Provided data
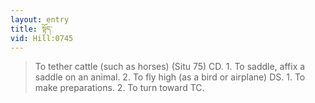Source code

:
 ```yaml
---
layout: entry
title: སྟོད་
vid: Hill:0745
---
```

> To tether cattle (such as horses) (Situ 75) CD\. 1\. To saddle, affix a saddle on an animal\. 2\. To fly high (as a bird or airplane) DS\. 1\. To make preparations\. 2\. To turn toward TC\.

About this exercise
Verbatim copy, images excluded: transcribe all the entries above.

Your solution
Source code

:
 ```yaml
---
layout: entry
title: སྟོད་
vid: Hill:0745
---
```

> To tether cattle (such as horses) (Situ 75) CD\. 1\. To saddle, affix a saddle on an animal\. 2\. To fly high (as a bird or airplane) DS\. 1\. To make preparations\. 2\. To turn toward TC\.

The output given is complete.